Henderson started the 2004 Orange Bowl when All-American Alex Barron was penalized for arriving back from Christmas break and has been listed at No.2 on the left side up until this season.

"I've seen a guy that's a harder worker, a guy that's taking it more seriously," Bowden said.

"He needs to step up...and it looks to me that he's stepping up. With the talent he's got it's just a matter of keeping at work to be the best."

SMITH LIKLEY TO SEE TIME AS A KR's 2004 No. 1 ranked tailback, Antone Smith, is expected to have a significant shot at earning kick return duties as a true freshman this season.

At the start of Thursday's practice, the team worked on kickoffs and Smith, along with wide receiver Kenny O'Neal, were featured as the two return men.

With the talented and diverse depth at the running back position, Smith's hopes of seeing the field so early in his career may have to come from proving to the coaches that he belongs as the fixture of the kick return team.

"A lot of times you want to get the young players in to try to get some game time under their belts on special teams," FSU head coach Bobby Bowden said. "He would probably be an ideal prospect back there."
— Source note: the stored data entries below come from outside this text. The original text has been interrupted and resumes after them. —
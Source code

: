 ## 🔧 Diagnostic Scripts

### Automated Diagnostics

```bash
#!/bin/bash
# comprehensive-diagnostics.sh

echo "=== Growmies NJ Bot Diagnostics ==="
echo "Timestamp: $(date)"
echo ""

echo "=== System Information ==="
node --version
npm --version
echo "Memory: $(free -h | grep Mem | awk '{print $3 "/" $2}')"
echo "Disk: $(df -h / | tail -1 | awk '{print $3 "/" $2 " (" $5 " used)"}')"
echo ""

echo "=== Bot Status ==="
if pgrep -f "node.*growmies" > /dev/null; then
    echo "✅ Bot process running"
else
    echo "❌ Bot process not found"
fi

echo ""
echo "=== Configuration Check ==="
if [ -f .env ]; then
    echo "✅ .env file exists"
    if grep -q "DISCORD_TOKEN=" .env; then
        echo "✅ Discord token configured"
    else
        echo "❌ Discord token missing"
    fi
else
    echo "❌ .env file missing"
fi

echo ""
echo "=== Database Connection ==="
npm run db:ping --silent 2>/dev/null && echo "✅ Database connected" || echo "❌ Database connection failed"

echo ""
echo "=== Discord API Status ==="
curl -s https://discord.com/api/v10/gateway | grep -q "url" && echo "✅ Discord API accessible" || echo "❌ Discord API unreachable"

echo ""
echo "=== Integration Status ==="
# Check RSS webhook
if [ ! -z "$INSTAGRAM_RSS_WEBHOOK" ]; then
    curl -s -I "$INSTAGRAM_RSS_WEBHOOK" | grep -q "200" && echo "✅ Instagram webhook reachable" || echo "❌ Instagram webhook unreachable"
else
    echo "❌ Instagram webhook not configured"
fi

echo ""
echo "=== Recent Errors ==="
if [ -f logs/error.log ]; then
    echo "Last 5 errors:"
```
Said Bowden of Smith's time spent at running back thus far: "It's kind of like, ‘what hasn't he shown?' He hasn't gotten a lot of opportunity yet but he hasn't disappointed (when he has been in there). What you see, you like. He has caught ball well and he runs with speed and he has some moves."


With the departure of Florida State's top three wide receivers from a year ago due to graduation, it is now the time to shine for veterans Chris Davis and Willie Reid.

Davis, who is perhaps the most well-known of the returning receivers because of his career-long comparisons to former Seminole Peter Warrick, has always been on the cusp of reaching stardom since stepping on campus but has yet to climb over that hurdle.

2005 could finally be that year, however, as the St. Petersburg native was easily considered the most consistent offensive performer in the spring and has carried that into the summer workouts and now in to fall practice.

With an increased role a certainty for the upcoming season, Davis says that no matter what, he only has one thing on his mind.

"My moves really set me apart from everyone else," Davis said. "But honestly, I am not out there trying to show off or be like anyone before me. I am just trying to win. I don't care about the stats or awards or any of that. All that matters to me is getting that ‘W'.

"I hope this is my breakout year because if that's the case, than it means I am really helping this team get over the hump and winning."